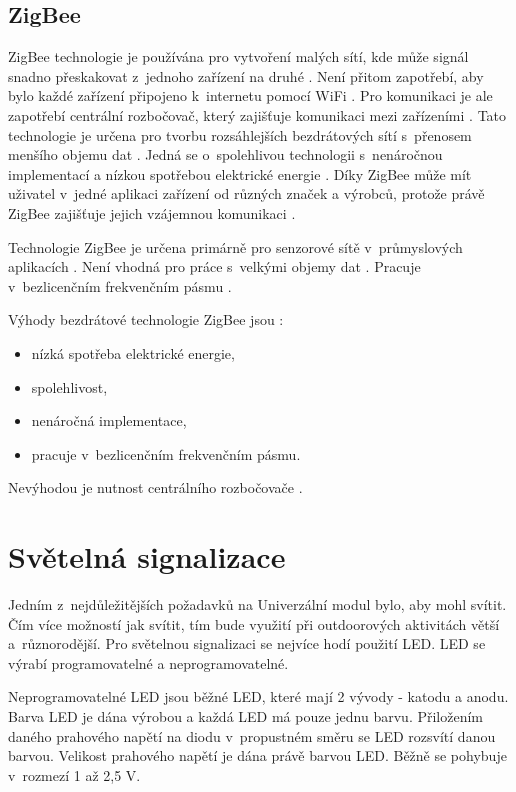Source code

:\subsection{ZigBee}
ZigBee technologie je používána pro vytvoření malých sítí, kde může signál snadno přeskakovat z~jednoho zařízení na druhé \cite{ZigBee_smart}.
Není přitom zapotřebí, aby bylo každé zařízení připojeno k~internetu pomocí WiFi \cite{ZigBee_smart}. Pro komunikaci je ale zapotřebí centrální 
rozbočovač, který zajišťuje komunikaci mezi zařízeními \cite{ZigBee_smart}. Tato technologie je určena pro tvorbu rozsáhlejších bezdrátových sítí
s~přenosem menšího objemu dat \cite{ZigBee_smart}. Jedná se o~spolehlivou technologii s~nenáročnou implementací a nízkou spotřebou elektrické energie 
\cite{ZigBee_smart}. Díky ZigBee může mít uživatel v~jedné aplikaci zařízení 
od různých značek a výrobců, protože právě ZigBee zajišťuje jejich vzájemnou komunikaci \cite{ZigBee_smart}.

Technologie ZigBee je určena primárně pro senzorové sítě v~průmyslových aplikacích \cite{Bezdrat_muni}. Není vhodná pro práce s~velkými objemy dat \cite{Bezdrat_muni}.
Pracuje v~bezlicenčním frekvenčním pásmu \cite{Bezdrat_muni}.

Výhody bezdrátové technologie ZigBee jsou \cite{ZigBee_smart}:
\begin{itemize}
  \item nízká spotřeba elektrické energie,
  \item spolehlivost, 
  \item nenáročná implementace,
  \item pracuje v~bezlicenčním frekvenčním pásmu. 
\end{itemize}

Nevýhodou je nutnost centrálního rozbočovače \cite{ZigBee_smart}.

\section{Světelná signalizace}
Jedním z~nejdůležitějších požadavků na Univerzální modul bylo, aby mohl svítit. Čím více možností jak svítit, tím bude využití při 
outdoorových aktivitách větší a~různorodější. Pro světelnou signalizaci se nejvíce hodí použití LED. LED se výrabí programovatelné a neprogramovatelné. 

Neprogramovatelné LED jsou běžné LED, které mají 2 vývody - katodu a anodu. Barva LED je dána výrobou a každá LED má pouze jednu 
barvu. Přiložením daného prahového napětí na diodu v~propustném směru se LED rozsvítí danou barvou. Velikost prahového napětí je dána
právě barvou LED. Běžně se pohybuje v~rozmezí 1 až 2,5 V.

──────

## DIRECTIONS FOR THIS TASK
From the first record to the last, print everything again exactly, without pictures.

## SOLUTION BELOW
Source code

:\subsection{ZigBee}
ZigBee technologie je používána pro vytvoření malých sítí, kde může signál snadno přeskakovat z~jednoho zařízení na druhé \cite{ZigBee_smart}.
Není přitom zapotřebí, aby bylo každé zařízení připojeno k~internetu pomocí WiFi \cite{ZigBee_smart}. Pro komunikaci je ale zapotřebí centrální 
rozbočovač, který zajišťuje komunikaci mezi zařízeními \cite{ZigBee_smart}. Tato technologie je určena pro tvorbu rozsáhlejších bezdrátových sítí
s~přenosem menšího objemu dat \cite{ZigBee_smart}. Jedná se o~spolehlivou technologii s~nenáročnou implementací a nízkou spotřebou elektrické energie 
\cite{ZigBee_smart}. Díky ZigBee může mít uživatel v~jedné aplikaci zařízení 
od různých značek a výrobců, protože právě ZigBee zajišťuje jejich vzájemnou komunikaci \cite{ZigBee_smart}.

Technologie ZigBee je určena primárně pro senzorové sítě v~průmyslových aplikacích \cite{Bezdrat_muni}. Není vhodná pro práce s~velkými objemy dat \cite{Bezdrat_muni}.
Pracuje v~bezlicenčním frekvenčním pásmu \cite{Bezdrat_muni}.

Výhody bezdrátové technologie ZigBee jsou \cite{ZigBee_smart}:
\begin{itemize}
  \item nízká spotřeba elektrické energie,
  \item spolehlivost, 
  \item nenáročná implementace,
  \item pracuje v~bezlicenčním frekvenčním pásmu. 
\end{itemize}

Nevýhodou je nutnost centrálního rozbočovače \cite{ZigBee_smart}.

\section{Světelná signalizace}
Jedním z~nejdůležitějších požadavků na Univerzální modul bylo, aby mohl svítit. Čím více možností jak svítit, tím bude využití při 
outdoorových aktivitách větší a~různorodější. Pro světelnou signalizaci se nejvíce hodí použití LED. LED se výrabí programovatelné a neprogramovatelné. 

Neprogramovatelné LED jsou běžné LED, které mají 2 vývody - katodu a anodu. Barva LED je dána výrobou a každá LED má pouze jednu 
barvu. Přiložením daného prahového napětí na diodu v~propustném směru se LED rozsvítí danou barvou. Velikost prahového napětí je dána
právě barvou LED. Běžně se pohybuje v~rozmezí 1 až 2,5 V.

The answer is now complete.